Try it | What you return must match the records word for word, except that images are dropped.

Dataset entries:
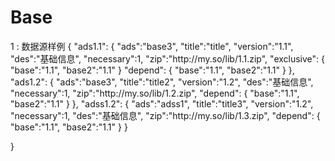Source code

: Base
=======




















1 : 数据源样例
{
	"ads1.1":	{
		"ads":"base3",
		"title":"title",
		"version":"1.1",
		"des":"基础信息",
		"necessary":1,
		"zip":"http:\/\/my.so\/lib\/1.1.zip",
        "exclusive":
            {
                "base":"1.1",
                "base2":"1.1"
            }
		"depend":
			{
				"base":"1.1",
				"base2":"1.1"
			}
	},
	"ads1.2":	{
		"ads":"base3",
		"title":"title2",
		"version":"1.2",
		"des":"基础信息",
		"necessary":1,
		"zip":"http:\/\/my.so\/lib\/1.2.zip",
		"depend":
			{
				"base":"1.1",
				"base2":"1.1"
			}
	},
	"adss1.2":	{
		"ads":"adss1",
		"title":"title3",
		"version":"1.2",
		"necessary":1,
		"des":"基础信息",
		"zip":"http:\/\/my.so\/lib\/1.3.zip",
		"depend":
			{
				"base":"1.1",
				"base2":"1.1"
			}
	}


}


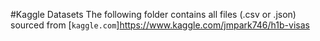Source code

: #Kaggle Datasets
The following folder contains all files (.csv or .json) sourced from [`kaggle.com`]<https://www.kaggle.com/jmpark746/h1b-visas>
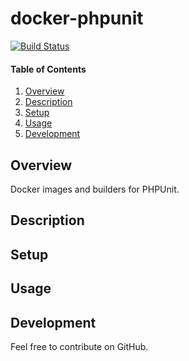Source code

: # docker-phpunit

[![Build Status](https://travis-ci.org/rentabiliweb/docker-phpunit.svg?branch=master)](https://travis-ci.org/rentabiliweb/docker-phpunit)

#### Table of Contents

1. [Overview](#overview)
2. [Description](#description)
3. [Setup](#setup)
4. [Usage](#usage)
5. [Development](#development)

## Overview

Docker images and builders for PHPUnit.

## Description

## Setup

## Usage

## Development

Feel free to contribute on GitHub.
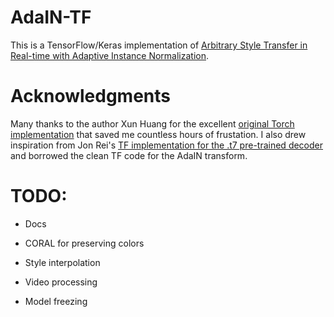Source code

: # AdaIN-TF

This is a TensorFlow/Keras implementation of [Arbitrary Style Transfer in Real-time with Adaptive Instance Normalization](https://arxiv.org/abs/1703.06868).

# Acknowledgments

Many thanks to the author Xun Huang for the excellent [original Torch implementation](https://github.com/xunhuang1995/AdaIN-style) that saved me countless hours of frustation. I also drew inspiration from Jon Rei's [TF implementation for the .t7 pre-trained decoder](https://github.com/jonrei/tf-AdaIN) and borrowed the clean TF code for the AdaIN transform.

# TODO:

* Docs

* CORAL for preserving colors

* Style interpolation

* Video processing

* Model freezing
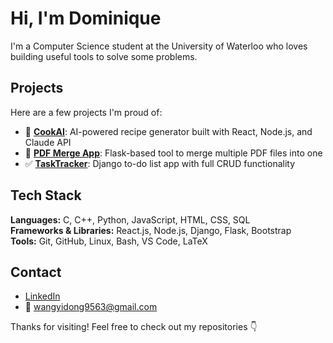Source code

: #  Hi, I'm Dominique

I'm a Computer Science student at the University of Waterloo who loves building useful tools to solve some problems.

##  Projects

Here are a few projects I'm proud of:

- 🍳 [**CookAI**](https://github.com/ddddominique/CookAI): AI-powered recipe generator built with React, Node.js, and Claude API  
- 📎 [**PDF Merge App**](https://github.com/ddddominique/PDF-MERGER): Flask-based tool to merge multiple PDF files into one  
- ✅ [**TaskTracker**](https://github.com/ddddominique/TASK-TRACKER): Django to-do list app with full CRUD functionality  

##  Tech Stack

**Languages:** C, C++, Python, JavaScript, HTML, CSS, SQL  
**Frameworks & Libraries:** React.js, Node.js, Django, Flask, Bootstrap  
**Tools:** Git, GitHub, Linux, Bash, VS Code, LaTeX  

##  Contact

- [LinkedIn](https://www.linkedin.com/in/dominique-wang/)  
- 📧 wangyidong9563@gmail.com  

Thanks for visiting! Feel free to check out my repositories 👇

Exercise answer |
Source code

: Base
=======




















1 : 数据源样例
{
	"ads1.1":	{
		"ads":"base3",
		"title":"title",
		"version":"1.1",
		"des":"基础信息",
		"necessary":1,
		"zip":"http:\/\/my.so\/lib\/1.1.zip",
        "exclusive":
            {
                "base":"1.1",
                "base2":"1.1"
            }
		"depend":
			{
				"base":"1.1",
				"base2":"1.1"
			}
	},
	"ads1.2":	{
		"ads":"base3",
		"title":"title2",
		"version":"1.2",
		"des":"基础信息",
		"necessary":1,
		"zip":"http:\/\/my.so\/lib\/1.2.zip",
		"depend":
			{
				"base":"1.1",
				"base2":"1.1"
			}
	},
	"adss1.2":	{
		"ads":"adss1",
		"title":"title3",
		"version":"1.2",
		"necessary":1,
		"des":"基础信息",
		"zip":"http:\/\/my.so\/lib\/1.3.zip",
		"depend":
			{
				"base":"1.1",
				"base2":"1.1"
			}
	}


}


Source code

: #Kaggle Datasets
The following folder contains all files (.csv or .json) sourced from [`kaggle.com`]<https://www.kaggle.com/jmpark746/h1b-visas>
Source code

: # docker-phpunit

[![Build Status](https://travis-ci.org/rentabiliweb/docker-phpunit.svg?branch=master)](https://travis-ci.org/rentabiliweb/docker-phpunit)

#### Table of Contents

1. [Overview](#overview)
2. [Description](#description)
3. [Setup](#setup)
4. [Usage](#usage)
5. [Development](#development)

## Overview

Docker images and builders for PHPUnit.

## Description

## Setup

## Usage

## Development

Feel free to contribute on GitHub.
Source code

: # AdaIN-TF

This is a TensorFlow/Keras implementation of [Arbitrary Style Transfer in Real-time with Adaptive Instance Normalization](https://arxiv.org/abs/1703.06868).

# Acknowledgments

Many thanks to the author Xun Huang for the excellent [original Torch implementation](https://github.com/xunhuang1995/AdaIN-style) that saved me countless hours of frustation. I also drew inspiration from Jon Rei's [TF implementation for the .t7 pre-trained decoder](https://github.com/jonrei/tf-AdaIN) and borrowed the clean TF code for the AdaIN transform.

# TODO:

* Docs

* CORAL for preserving colors

* Style interpolation

* Video processing

* Model freezing
Source code

: #  Hi, I'm Dominique

I'm a Computer Science student at the University of Waterloo who loves building useful tools to solve some problems.

##  Projects

Here are a few projects I'm proud of:

- 🍳 [**CookAI**](https://github.com/ddddominique/CookAI): AI-powered recipe generator built with React, Node.js, and Claude API  
- 📎 [**PDF Merge App**](https://github.com/ddddominique/PDF-MERGER): Flask-based tool to merge multiple PDF files into one  
- ✅ [**TaskTracker**](https://github.com/ddddominique/TASK-TRACKER): Django to-do list app with full CRUD functionality  

##  Tech Stack

**Languages:** C, C++, Python, JavaScript, HTML, CSS, SQL  
**Frameworks & Libraries:** React.js, Node.js, Django, Flask, Bootstrap  
**Tools:** Git, GitHub, Linux, Bash, VS Code, LaTeX  

##  Contact

- [LinkedIn](https://www.linkedin.com/in/dominique-wang/)  
- 📧 wangyidong9563@gmail.com  

Thanks for visiting! Feel free to check out my repositories 👇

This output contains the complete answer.